Не менее важно и то, что ленинградцы, обладавшие «культурным багажом», имели больше шансов получить отдельное жилье. Важную роль в процессе отбора сыграло появление жилищных кооперативов, возрожденных в конце 1950-х как попытка привлечь советских граждан, имеющих свободные деньги, к финансированию нового строительства: в качестве стимула они получали возможность сократить время ожидания в очереди на квартиру. Члены кооперативов платили аванс в размере 40 % от стоимости новой квартиры, составлявшей, согласно государственному тарифу, 2800 руб. за 12 кв. м жилой площади. Оставшиеся 60 % можно было выплачивать в течение 15 лет по ставке в 1 % [Catrell 1968: 135–136][345]. Дополнительным, негласным стимулом служило и то, что члены кооператива в конце концов часто поселялись в соседстве с людьми своего круга – ведь с 1 января 1964 года кооперативы стали формироваться предприятиями или организациями (в том числе и «творческими союзами» театральных деятелей, писателей и т. д.)[346]. По мере того как дома в центре освобождались, их подвергали комплексному капитальному ремонту (в ходе которого деревянные перегородки меняли на бетонные, деревянные лестницы – на металлические, а дореволюционные апартаменты перепланировались так, чтобы на той же площади помещалось несколько небольших отдельных квартир)[347]. В результате изменились если не сами коммуналки, то, по крайней мере, представления о них. В сознании горожан такие квартиры все чаще ассоциировались с маргиналами и «отбросами общества» – от алкоголиков и люмпен-пролетариев до богемных художников[348].
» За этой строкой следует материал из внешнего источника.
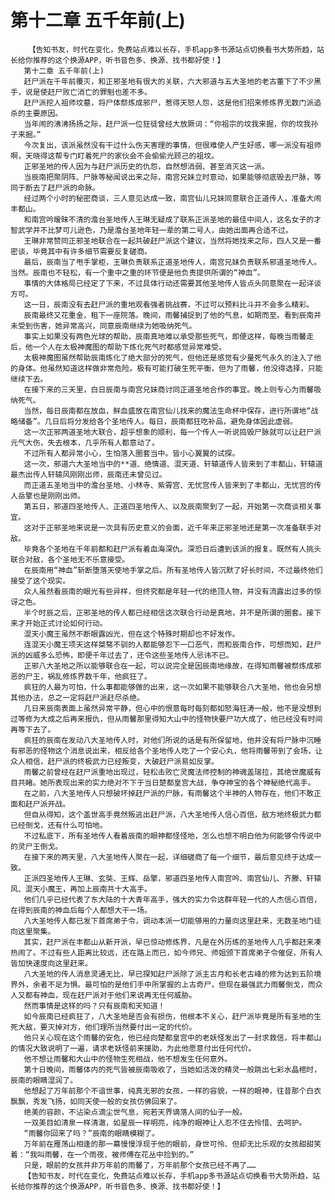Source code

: # 第十二章 五千年前(上)
        【告知书友，时代在变化，免费站点难以长存，手机app多书源站点切换看书大势所趋，站长给你推荐的这个换源APP，听书音色多、换源、找书都好使！】
       第十二章 五千年前(上)
       赶尸派在千年前覆灭，和正邪圣地有很大的关联，六大邪道与五大圣地的老古董下了不少黑手，说是使赶尸败亡消亡的罪魁也差不多。
       赶尸派挖人祖师坟墓，将尸体祭炼成邪尸，惹得天怒人怨，这是他们招来修炼界无数门派追杀的主要原因。
       当年闹的沸沸扬扬之际，赶尸派一位狂徒曾经大放厥词：“你祖宗的坟我来掘，你的坟我孙子来掘。”
       今次复出，该派虽然没有干过什么伤天害理的事情，但很难使人产生好感，哪一派没有祖师啊，天晓得这帮专门盯着死尸的家伙会不会偷偷光顾己的祖坟。
       正邪圣地的传人因为与赶尸派历史的仇怨，自然想消弱、甚至消灭这一派。
       当辰南把聚阴阵、尸脉等秘闻说出来之际，南宫兄妹立时意动，如果能够彻底毁去尸脉，等同于断去了赶尸派的命脉。
       经过两个小时的秘密商谈，三人意见达成一致，南宫仙儿兄妹同意联合正道传人，准备大闹丰都山。
       和南宫吟暧昧不清的澹台圣地传人王琳无疑成了联系正派圣地的最佳中间人，这名女子的才智武学并不比梦可儿逊色，乃是澹台圣地年轻一辈的第二号人，由她出面再合适不过。
       王琳非常赞同正邪圣地联合在一起共破赶尸派这个建议，当然将她找来之际，四人又是一番密谈，毕竟其中有许多细节需要反复磋商。
       最后，辰南当了甩手掌柜，王琳负责联系正道圣地传人，南宫兄妹负责联系邪道圣地传人。当然。辰南也不轻松，有一个重中之重的环节便是他负责提供所谓的“神血”。
       事情的大体格局已经定了下来，不过具体行动还需要其他圣地传人皆点头同意聚在一起详谈方可。
       这一日，辰南没有去赶尸派的重地观看强者挑战赛，不过可以预料比斗并不会多么精彩。
       辰南最终又花重金，租下一座院落。晚间，雨馨捕捉到了他的气息，如期而至。看到辰南并未受到伤害，她异常高兴，同意辰南继续为她吸纳死气。
       事实上如果没有两色光球的帮助，辰南真地难以承受那些死气，即便这样，每晚当雨馨走后，他一个人在太极神魔图的帮助下炼化死气时都感觉异常难受。
       太极神魔图虽然帮助辰南炼化了绝大部分的死气，但他还是感觉有少量死气永久的注入了他的身体。他虽然知道这样做非常危险。极有可能打破生死平衡，但为了雨馨，他没得选择，只能继续下去。
       在接下来的三天里，白日辰南与南宫兄妹商讨同正道圣地合作的事宜。晚上则专心为雨馨吸纳死气。
       当然，每日辰南都在放血，鲜血盛放在南宫仙儿找来的魔法生命杯中保存，进行所谓地“战略储备”。几日后将分发给各个圣地传人。每日，辰南都狂吃补品，避免身体因此虚弱。
       这一次正邪两道圣地大联合，超乎想象的顺利，每一个传人一听说捣毁尸脉就可以让赶尸派元气大伤，失去根本，几乎所有人都意动了。
       不过所有人都异常小心，生怕落入圈套当中。皆小心翼翼的试探。
       这一次，邪道六大圣地当中的**道、绝情道、混天道、轩辕道传人皆来到了丰都山，轩辕道最杰出传人轩辕风刚刚出师，辰南还未曾见过。
       而正道五圣地当中的澹台圣地、小林寺、紫霄宫、无忧宫传人皆来到了丰都山，无忧宫的传人岳擎也是刚刚出师。
       第五日，邪道四圣地传人、正道四圣地传人、以及辰南聚到了一起，开始第一次商谈相关事宜。
       这对于正邪圣地来说是一次具有历史意义的会面，近千年来正邪圣地还是第一次准备联手对敌。
       毕竟各个圣地在千年前都和赶尸派有着血海深仇。深恐日后遭到该派的报复。既然有人挑头联合对敌，各个圣地无不乐意接受。
       在辰南用“神血”斩断堕落天使地手掌之后。所有圣地传人皆沉默了好长时间，不过最终他们接受了这个现实。
       众人虽然看辰南的眼光有些异样，但终究都是年轻一代的绝顶人物，并没有流露出过多的惊讶之色。
       半个时辰之后，正邪圣地的传人都已经相信这次联合行动是真地，并不是所谓的圈套。接下来才开始正式讨论如何行动。
       混天小魔王虽然不断眼露凶光，但在这个特殊时期却也不好发作。
       连混天小魔王项天这样桀骜不驯的人都能够忍下一口恶气，而和辰南合作，可想而知，赶尸派的凶威多么恐怖，即便千年过去了，还令这些圣地传人忌讳不已。
       正邪八大圣地之所以能够联合在一起，可以说完全是因辰南地缘故，在得知雨馨被祭炼成邪恶的尸王，祸乱修炼界数千年，他疯狂了。
       疯狂的人最为可怕，什么事都能够做的出来，这一次如果不能够联合八大圣地，他也会另想其他办法，总之一定将赶尸派赶尽杀绝。
       几日来辰南表面上虽然异常平静，但心中的恨意每时每刻都如怒海狂涛一般，他不是没想到过等修为大成之后再来报仇，但从雨馨那里得知大山中的怪物快要尸功大成了，他已经没有时间再等下去了。
       疯狂的辰南在发动八大圣地传人时，对他们所说的话是有所保留地，他并没有将尸脉中沉睡有邪恶的怪物这个消息说出来，相反给各个圣地传人吃了一个安心丸，他将雨馨带到了会场，让众人相信，赶尸派的终极武力已经叛变，大破赶尸派易如反掌。
       雨馨之前曾经在赶尸派重地出现过，轻松击败亡灵魔法师控制的神魂盖瑞拉，其绝世魔威有目共睹。她所表现出来的实力绝对不下于当日楚都皇宫大战，争夺神宝的各个神秘绝代高手。
       在之前，八大圣地传人只想破坏掉赶尸派的尸脉，有雨馨这个半神的人物存在，他们不敢正面和赶尸派开战。
       但自从得知，这个盖世高手竟然叛逃出赶尸派，八大圣地传人信心百倍，敌方地终极武力都已经倒戈，还有什么可怕地。
       不过私底下，所有圣地传人看着辰南的眼神都怪怪地，怎么也想不明白他为何能够令传说中的灵尸王倒戈。
       在接下来的两天里，八大圣地传人聚在一起，详细磋商了每一个细节，最后意见终于达成一致。
       正派四圣地传人王琳、玄奘、王辉、岳擎，邪道四圣地传人南宫吟、南宫仙儿、齐滕、轩辕风、混天小魔王，再加上辰南共十大高手。
       他们几乎已经代表了东大陆的十大青年高手，强大的实力令这群年轻一代的人杰信心百倍，在得到辰南的神血后每个人都想大干一场。
       八大圣地传人都已发下首席弟子令，调动本派一切能够用的力量向这里赶来，无数圣地门徒向这里聚集。
       其实，赶尸派在丰都山从新开派，早已惊动修炼界，凡是在外历练的圣地传人几乎都赶来凑热闹了。不过有些人距离比较远，还在路上而已，如今师兄、师姐颁下首席弟子令催促，所有人皆加快速度向这里赶来。
       八大圣地的传人消息灵通无比，早已探知赶尸派除了派主古月和长老古峰的修为达到五阶境界外，余者不足为惧。最可怕的是他们手中所掌握的上古奇尸，但现在最强武力雨馨倒戈，而众人又都有神血，现在赶尸派对于他们来说再无任何威胁。
       然而事情是这样的吗？只有辰南和天知道！
       如今辰南已经疯狂了，八大圣地是否会有损伤，他根本不关心，赶尸派毕竟是所有圣地的生死大敌，要灭掉对方，他们理所当然要付出一定的代价。
       他只关心现在这个雨馨的安危，他已经向楚都皇宫中的老妖怪发出了一封求救信，将丰都山的情况大致说明了一遍，请求老妖怪前来援助，为此他愿意付出任何代价。
       他不想让雨馨和大山中的怪物生死相战，他不想发生任何意外。
       第十日晚间，雨馨体内的死气皆被辰南吸收了，当她如活泼的精灵一般跳出七彩水晶棺时，辰南的眼睛湿润了。
       他想起了万年前那个不谙世事，纯真无邪的女孩，一样的容貌，一样的眼神，往昔那个白衣飘飘，秀发飞扬，如同天使一般的女孩仿佛回来了。
       绝美的容颜，不沾染点滴尘世气息，宛若天界谪落人间的仙子一般。
       一双美目如清泉一样清澈，如星辰一样明亮，纯净的眼神让人忍不住去怜惜、去呵护。
       “雨馨你回来了吗？”辰南的眼睛模糊了。
       万年前在雁荡山相逢的那一幕慢慢浮现于他的眼前，身世可怜、但却无比乐观的女孩甜甜笑着：“我叫雨馨，在一个雨夜，被师傅在花丛中捡到的。”
       只是，眼前的女孩并非万年前的雨馨了，万年前那个女孩已经不再了……
       【告知书友，时代在变化，免费站点难以长存，手机app多书源站点切换看书大势所趋，站长给你推荐的这个换源APP，听书音色多、换源、找书都好使！】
Художники-неформалы всех мастей и вправду нередко предпочитали именно коммуналки, ведь там было больше места для выставок, концертов и чтений, да и вероятность, что соседи станут возмущаться из-за шума, была меньше, чем в современных домах с их тонкими стенами.
Сакральная территория сортира и кухни, – вспоминает В. Кривулин. – Святая святых коммуналки, алтарная часть любой ленинградской квартиры, агора и форум, место встреч и политико-экономических дискуссий. Здесь в голос плакали, кричали и жестикулировали, как в романах Достоевского. По своим же комнатам шептались [Кривулин 1998:47][349].
С возрождением интереса к дореволюционному Петербургу сама беспорядочность коммунального житья стала казаться частью местного колорита, учитывая давнюю привычку петербуржцев с оттенком меланхолической гордости смотреть на свой город как на столицу преступности и упадка[350]. К тому же жизнь бок о бок с другими людьми сокращала необходимость тратить силы на быт[351]. Коммунальная квартира начала ассоциироваться главным образом с нежеланием обустраивать свое жилище, а «гнездовой инстинкт» переместился в новые отдельные квартиры. Центральным понятием становился уют[352].
Как и в любом другом советском городе, в Ленинграде с невероятной скоростью росли невысокие многоэтажки (от пяти до восьми этажей): только в 1966–1969 годах было введено в эксплуатацию более 4,5 млн квадратных метров жилья[353]. Серые бетонные коробки в окружении невысоких кустов были лишены индивидуальности. Британский архитектор и планировщик вспоминает о своем посещении Ленинграда в 1957 году, когда застройка только начиналась: «Первое впечатление от этого комплекса (Ивановская улица. – К. К.) сравнительно низкое качество работ, многоквартирные коробки точно наспех сгребли в кучу. Сами квартиры тоже в целом скучные и стереотипные» [Edmonds 1958: 41].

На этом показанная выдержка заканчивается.